Calculations with LEFT JOIN

Hi there!

I’m using a joined dataset for my dashboard.

  • Table A contains a list of phone calls.

| id | callStart | callEnd | callDuration | dimension1 | dimension2 |
| A | 2022-11-22 10:00:01 | 2022-11-22 10:04:23 | 262 | D1-A | D2-A |
| B | 2022-11-22 10:00:42 | 2022-11-22 10:02:43 | 122 | D1-A | D2-B |
| C | 2022-11-22 10:03:35 | 2022-11-22 10:03:59 | 24 | D1-B | D2-B |
| D | 2022-11-22 10:04:04 | 2022-11-22 10:07:54 | 230 | D1-C | D2-B |

  • Table B contains the list of state changes that each call has forego.

| id | stateA | stateB |
| A | S0 | S1 |
| A | S1 | S2 |
| A | S2 | S4 |
| B | S0 | S1 |
| B | S1 | S4 |
| C | S0 | S2 |
| C | S2 | S3 |
| C | S3 | S4 |
| D | S0 | S1 |
| D | S1 | S2 |
| D | S2 | S5 |

I’m building a Sankey diagram with the state transitions defined in table B, but I am failing to calculate simple metrics (averageCallDuration) when filtering by dimensions 1 & 2 because of the LEFT JOIN.

How do I need to calculate the averageCallDuration so that I can filter on the Sankey Diagram and still get the correct KPI?


Are you saying because id A has three “State’s” it went through that your calculations are off?

Here is what I have done before with custom SQL & calculated fields. Let me know if it will work for your situation.

First make a field in SQL that will divide the callDuration by the amount of rows that the id is duplicated in.

In Athena here is how it would look: callDuration/(count(id) OVER (PARTITION BY id))

So for A it would be

A | 262/3
A | 262/3
A | 262/3

Then in a calculated field for total callDuration you can sum this field.

For average you can make a calculated field that looks like this. sum({new_sql_field})/disinct_count(id)

Let me know if that helps

Yes, that’s right. Because each call goes through a different number of states. Hence, calls with more states contribute more to the average…

I didn’t want to make the calculation beforehand because I want to calculate the average duration of the calls after filtering by state (which leaves a lot of registries out each time the filter is applied and makes the beforehand calculation unusable)

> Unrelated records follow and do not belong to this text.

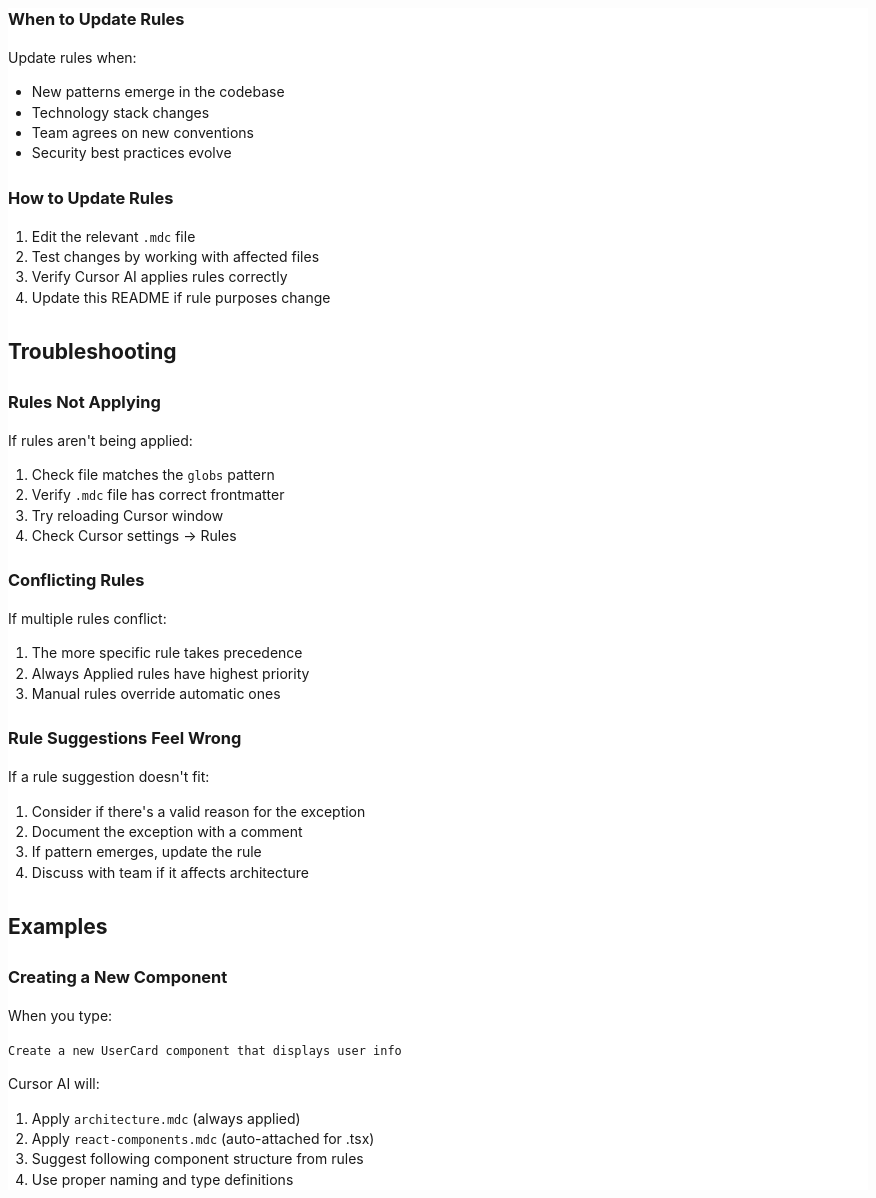 ### When to Update Rules

Update rules when:
- New patterns emerge in the codebase
- Technology stack changes
- Team agrees on new conventions
- Security best practices evolve

### How to Update Rules

1. Edit the relevant `.mdc` file
2. Test changes by working with affected files
3. Verify Cursor AI applies rules correctly
4. Update this README if rule purposes change

## Troubleshooting

### Rules Not Applying

If rules aren't being applied:
1. Check file matches the `globs` pattern
2. Verify `.mdc` file has correct frontmatter
3. Try reloading Cursor window
4. Check Cursor settings → Rules

### Conflicting Rules

If multiple rules conflict:
1. The more specific rule takes precedence
2. Always Applied rules have highest priority
3. Manual rules override automatic ones

### Rule Suggestions Feel Wrong

If a rule suggestion doesn't fit:
1. Consider if there's a valid reason for the exception
2. Document the exception with a comment
3. If pattern emerges, update the rule
4. Discuss with team if it affects architecture

## Examples

### Creating a New Component

When you type:
```
Create a new UserCard component that displays user info
```

Cursor AI will:
1. Apply `architecture.mdc` (always applied)
2. Apply `react-components.mdc` (auto-attached for .tsx)
3. Suggest following component structure from rules
4. Use proper naming and type definitions
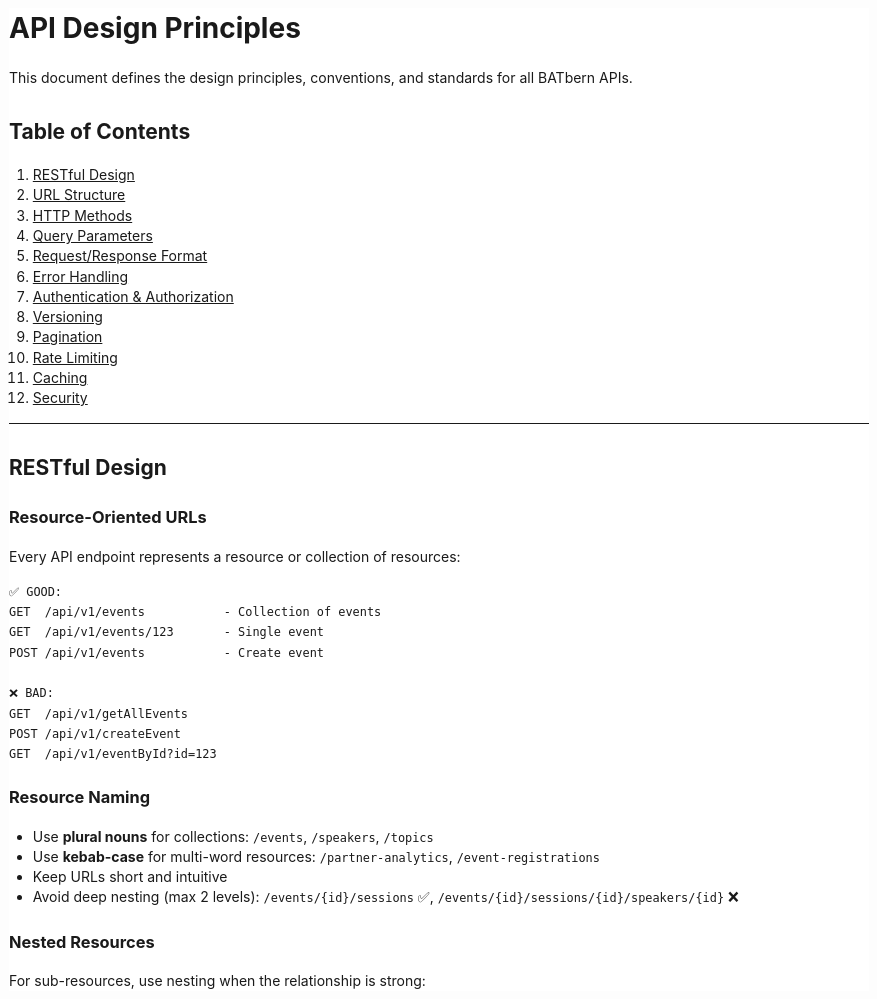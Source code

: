 # API Design Principles

This document defines the design principles, conventions, and standards for all BATbern APIs.

## Table of Contents

1. [RESTful Design](#restful-design)
2. [URL Structure](#url-structure)
3. [HTTP Methods](#http-methods)
4. [Query Parameters](#query-parameters)
5. [Request/Response Format](#requestresponse-format)
6. [Error Handling](#error-handling)
7. [Authentication & Authorization](#authentication--authorization)
8. [Versioning](#versioning)
9. [Pagination](#pagination)
10. [Rate Limiting](#rate-limiting)
11. [Caching](#caching)
12. [Security](#security)

---

## RESTful Design

### Resource-Oriented URLs

Every API endpoint represents a resource or collection of resources:

```
✅ GOOD:
GET  /api/v1/events           - Collection of events
GET  /api/v1/events/123       - Single event
POST /api/v1/events           - Create event

❌ BAD:
GET  /api/v1/getAllEvents
POST /api/v1/createEvent
GET  /api/v1/eventById?id=123
```

### Resource Naming

- Use **plural nouns** for collections: `/events`, `/speakers`, `/topics`
- Use **kebab-case** for multi-word resources: `/partner-analytics`, `/event-registrations`
- Keep URLs short and intuitive
- Avoid deep nesting (max 2 levels): `/events/{id}/sessions` ✅, `/events/{id}/sessions/{id}/speakers/{id}` ❌

### Nested Resources

For sub-resources, use nesting when the relationship is strong:
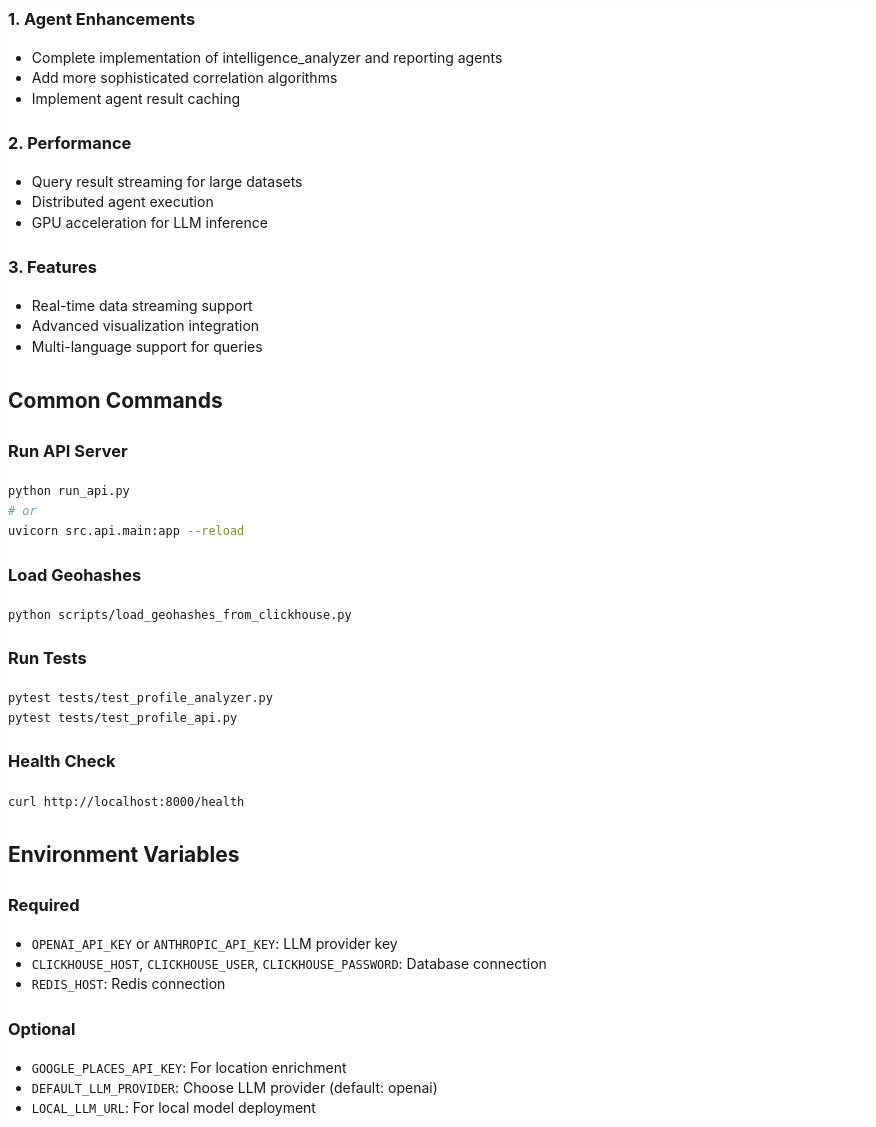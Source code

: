 ### 1. Agent Enhancements
- Complete implementation of intelligence_analyzer and reporting agents
- Add more sophisticated correlation algorithms
- Implement agent result caching

### 2. Performance
- Query result streaming for large datasets
- Distributed agent execution
- GPU acceleration for LLM inference

### 3. Features
- Real-time data streaming support
- Advanced visualization integration
- Multi-language support for queries

## Common Commands

### Run API Server
```bash
python run_api.py
# or
uvicorn src.api.main:app --reload
```

### Load Geohashes
```bash
python scripts/load_geohashes_from_clickhouse.py
```

### Run Tests
```bash
pytest tests/test_profile_analyzer.py
pytest tests/test_profile_api.py
```

### Health Check
```bash
curl http://localhost:8000/health
```

## Environment Variables

### Required
- `OPENAI_API_KEY` or `ANTHROPIC_API_KEY`: LLM provider key
- `CLICKHOUSE_HOST`, `CLICKHOUSE_USER`, `CLICKHOUSE_PASSWORD`: Database connection
- `REDIS_HOST`: Redis connection

### Optional
- `GOOGLE_PLACES_API_KEY`: For location enrichment
- `DEFAULT_LLM_PROVIDER`: Choose LLM provider (default: openai)
- `LOCAL_LLM_URL`: For local model deployment
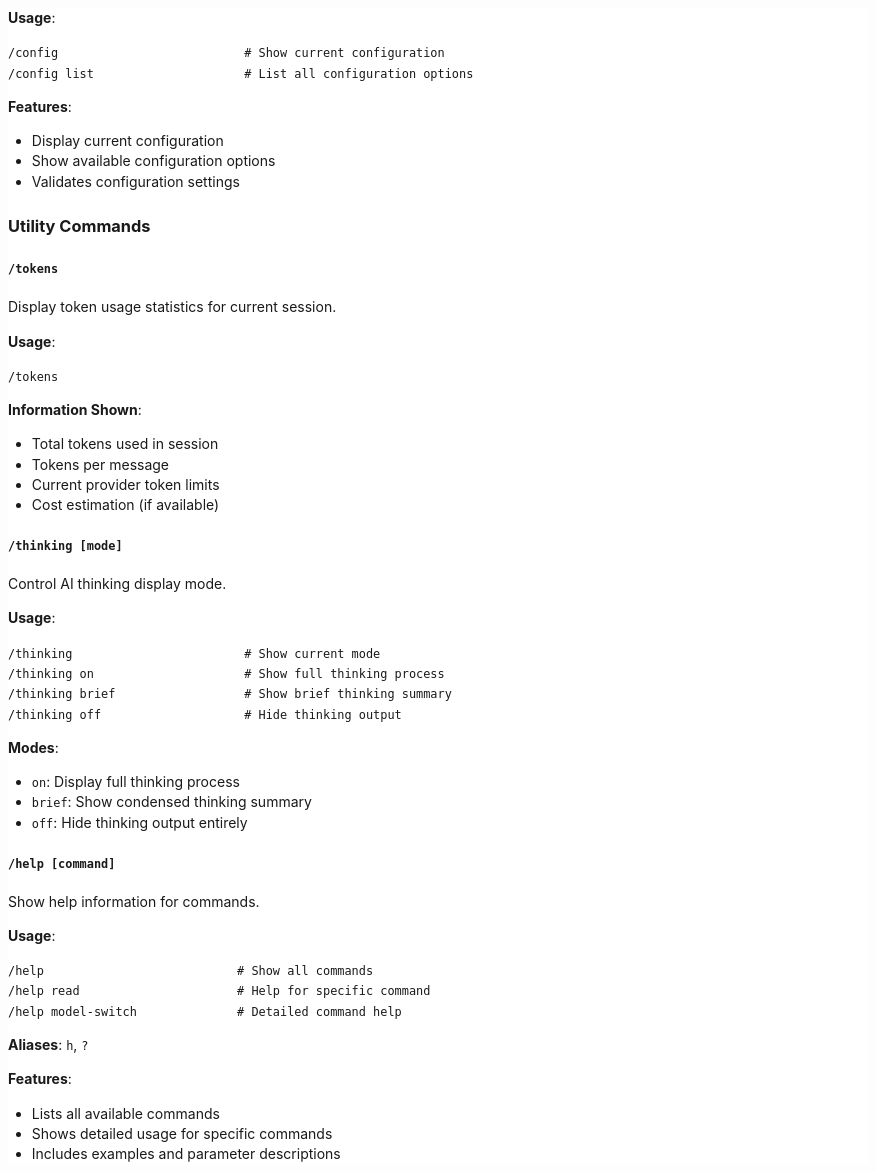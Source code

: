 **Usage**:
```
/config                          # Show current configuration
/config list                     # List all configuration options
```

**Features**:
- Display current configuration
- Show available configuration options
- Validates configuration settings

### Utility Commands

#### `/tokens`
Display token usage statistics for current session.

**Usage**:
```
/tokens
```

**Information Shown**:
- Total tokens used in session
- Tokens per message
- Current provider token limits
- Cost estimation (if available)

#### `/thinking [mode]`
Control AI thinking display mode.

**Usage**:
```
/thinking                        # Show current mode
/thinking on                     # Show full thinking process
/thinking brief                  # Show brief thinking summary
/thinking off                    # Hide thinking output
```

**Modes**:
- `on`: Display full thinking process
- `brief`: Show condensed thinking summary
- `off`: Hide thinking output entirely

#### `/help [command]`
Show help information for commands.

**Usage**:
```
/help                           # Show all commands
/help read                      # Help for specific command
/help model-switch              # Detailed command help
```

**Aliases**: `h`, `?`

**Features**:
- Lists all available commands
- Shows detailed usage for specific commands
- Includes examples and parameter descriptions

Ex (after filtering in the Sankey Diagram the path S0-S1):

| id | stateA | stateB |
| A | S0 | S1 |
| B | S0 | S1 |
| D | S0 | S1 |

My guess is that the calculation has to be dynamic, taking into account the number of registries “not filtered”…

So for id A, if you filter to only the path s0-s1, without any calculation, the average would work right?

However, if you don’t have it filtered then my first response would work right?

I think so…

I was hoping the solution could be valid for any type of filter.

Say I want to visualize al calls going through S0, S1 and S2

  • For id A, I would have all three entries
  • For id C, I would only have 2 out of 3 (last state change is S3-S4)

Hmm, can you also in SQL take the amount of states it goes through per id: count(DISTINCT concat(stateA,‘-’,stateB) OVER (PARTITION BY ID)

That will get you the total amount of states it went through.

Then in a calculated field take the amount of current states and divide it by this field.


Then use this as a multiplier against my first response?

Thanks for your help Max.

As I wanted to make the calculation dynamic, thanks to your first response, I implemented it as follows:

  • Calculate a partial call duration (callDuration / number or registries)
    partialCallDuration = minOver(callDuration, [callId], PRE_AGG) / countOver(callDuration, [callId], PRE_AGG)

  • Calculate total duration as sum of partial durations
    totalDuration = sum(partialCallDuration)

  • Calculate the total number of calls
    countLlamadas = distinct_count(callId)

  • Calculate average call duration
    averageCallDuration = totalDuration / countLlamadas

Hope this helps to anyone else with this problem!

1 Like